Reputation: 117
I'm facing a problem with aerospike.
I have two nodes cluster having IP 192.168.1.2
and 192.168.1.3
My aerospike nodejs client is configured with 192.168.1.2
but when i restart this node. then my client is unable to connect with cluster.
question 1: should i add multipal IPs on client?
question 2: if i need to add multipal IPs what happen when i will add another node into the cluster? I have to edit my client configuration?
question 3: assume i add 3rd node which ip is : 192.168.1.4
. What is the steps or to add this node into this cluster? I need to edit every existing node configuration file and add mesh-seed-address-port 192.168.1.4 3002
?
Note: My aerospike is configured with default configuration. I just added mesh-seed-address-port 192.168.1.2 3002
& mesh-seed-address-port 192.168.1.3 3002
on each node.
Upvotes: 3
Views: 268
Reputation: 7117
You can provide both IP addresses. When one node is down the client will timeout on connecting to it, and try the other IP address.
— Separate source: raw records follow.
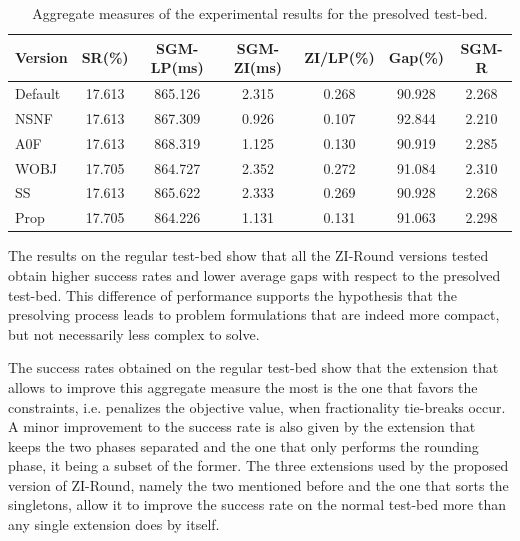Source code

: \documentclass[a4paper,12pt,twoside]{scrbook}
\begin{document}
\begin{table}[ht]
	\centering
	\begin{tabular}{@{}lcccccc@{}}
	\toprule
	Version  & SR(\%) & SGM-LP(ms) & SGM-ZI(ms) & ZI/LP(\%) & Gap(\%) & SGM-R \\ \midrule
	Default  & 17.613 & 865.126    & 2.315      & 0.268     & 90.928  & 2.268 \\
	NSNF     & 17.613 & 867.309    & 0.926      & 0.107     & 92.844  & 2.210 \\
	A0F      & 17.613 & 868.319    & 1.125      & 0.130     & 90.919  & 2.285 \\
	WOBJ     & 17.705 & 864.727    & 2.352      & 0.272     & 91.084  & 2.310 \\
	SS       & 17.613 & 865.622    & 2.333      & 0.269     & 90.928  & 2.268 \\
	Prop     & 17.705 & 864.226    & 1.131      & 0.131     & 91.063  & 2.298 \\ \bottomrule
	\end{tabular}
	\caption{Aggregate measures of the experimental results for the presolved test-bed.}
	\label{tb:results-presolved}
\end{table}

The results on the regular test-bed show that all the ZI-Round versions tested obtain higher success rates and lower average gaps with respect to the presolved test-bed. This difference of performance supports the hypothesis that the presolving process leads to problem formulations that are indeed more compact, but not necessarily less complex to solve. \par

The success rates obtained on the regular test-bed show that the extension that allows to improve this aggregate measure the most is the one that favors the constraints, i.e. penalizes the objective value, when fractionality tie-breaks occur. A minor improvement to the success rate is also given by the extension that keeps the two phases separated and the one that only performs the rounding phase, it being a subset of the former.
The three extensions used by the proposed version of ZI-Round, namely the two mentioned before and the one that sorts the singletons, allow it to improve the success rate on the normal test-bed more than any single extension does by itself. \par 
\end{document}
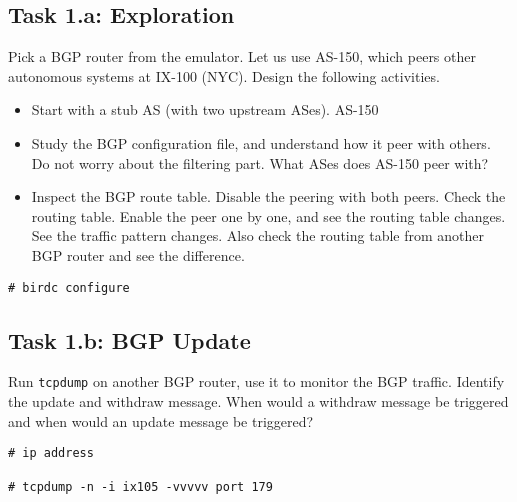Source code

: \subsection{Task 1.a: Exploration} 

Pick a BGP router from the emulator. Let us use AS-150, which
peers other autonomous systems at IX-100 (NYC).
Design the following activities.

\begin{itemize}
  \item Start with a stub AS (with two upstream ASes). AS-150

  \item Study the BGP configuration file, and understand how it
    peer with others. Do not worry about the filtering part.
    What ASes does AS-150 peer with? 

  \item Inspect the BGP route table. Disable the peering with 
    both peers. Check the routing table. Enable the peer one by
    one, and see the routing table changes. See the traffic pattern
    changes. Also check the routing table from another BGP router
    and see the difference. 

\end{itemize}


\begin{lstlisting}
# birdc configure 
\end{lstlisting}
 

\subsection{Task 1.b: BGP Update} 

Run \texttt{tcpdump} on another BGP router, use it to monitor the BGP traffic.
Identify the update and withdraw message. When would a withdraw message be 
triggered and when would an update message be triggered? 


\begin{lstlisting}
# ip address

# tcpdump -n -i ix105 -vvvvv port 179

\end{lstlisting}
 



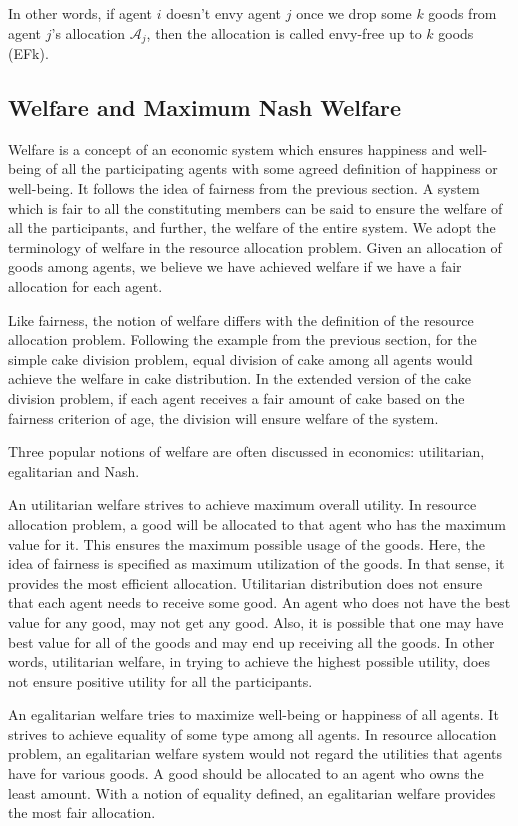 In other words, if agent $i$ doesn't envy agent $j$ once we drop some $k$ goods from agent $j$'s allocation $\mathcal{A}_j$, then the allocation is called envy-free up to $k$ goods (EFk).


\subsection{Welfare and Maximum Nash Welfare}
Welfare is a concept of an economic system which ensures happiness and well-being of all the participating agents with some agreed definition of happiness or well-being. It follows the idea of fairness from the previous section. A system which is fair to all the constituting members can be said to ensure the welfare of all the participants, and further, the welfare of the entire system. We adopt the terminology of welfare in the resource allocation problem. Given an allocation of goods among agents, we believe we have achieved welfare if we have a fair allocation for each agent.

Like fairness, the notion of welfare differs with the definition of the resource allocation problem. Following the example from the previous section, for the simple cake division problem, equal division of cake among all agents would achieve the welfare in cake distribution. In the extended version of the cake division problem, if each agent receives a fair amount of cake based on the fairness criterion of age, the division will ensure welfare of the system.

Three popular notions of welfare are often discussed in economics: utilitarian, egalitarian and Nash.

An utilitarian welfare strives to achieve maximum overall utility. In resource allocation problem, a good will be allocated to that agent who has the maximum value for it. This ensures the maximum possible usage of the goods. Here, the idea of fairness is specified as maximum utilization of the goods. In that sense, it provides the most efficient allocation. Utilitarian distribution does not ensure that each agent needs to receive some good. An agent who does not have the best value for any good, may not get any good. Also, it is possible that one may have best value for all of the goods and may end up receiving all the goods. In other words, utilitarian welfare, in trying to achieve the highest possible utility, does not ensure positive utility for all the participants.

An egalitarian welfare tries to maximize well-being or happiness of all agents. It strives to achieve equality of some type among all agents. In resource allocation problem, an egalitarian welfare system would not regard the utilities that agents have for various goods. A good should be allocated to an agent who owns the least amount. With a notion of equality defined, an egalitarian welfare provides the most fair allocation.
It only needs one successful connection to 'seed' the cluster (meaning it learns about the other nodes and partition table at that point), so it stops after the first that works.
var config = {
hosts: [
{ addr: '192.168.1.2', port: 3000 },
{ addr: '192.168.1.3', port: 3000 }
]
}
For bigger cluster people usually set up a nameserver (such as BIND) and serve up one of the IPs using round-robin. That allows you to put the hostname as the address, which is a cleaner approach. A nameserver allows you to add and drop node IPs with a delay without being too worried.
As for (3) you can provide several mesh-seed-address-port lines, so that if one is not available you can still have a node added to the cluster. Look at Mesh (Unicast) Heartbeat for more information. The new node needs to be in mode mesh
and have an explicit IP address
. If you don't have to use mesh, it's better to use multicast for heartbeats.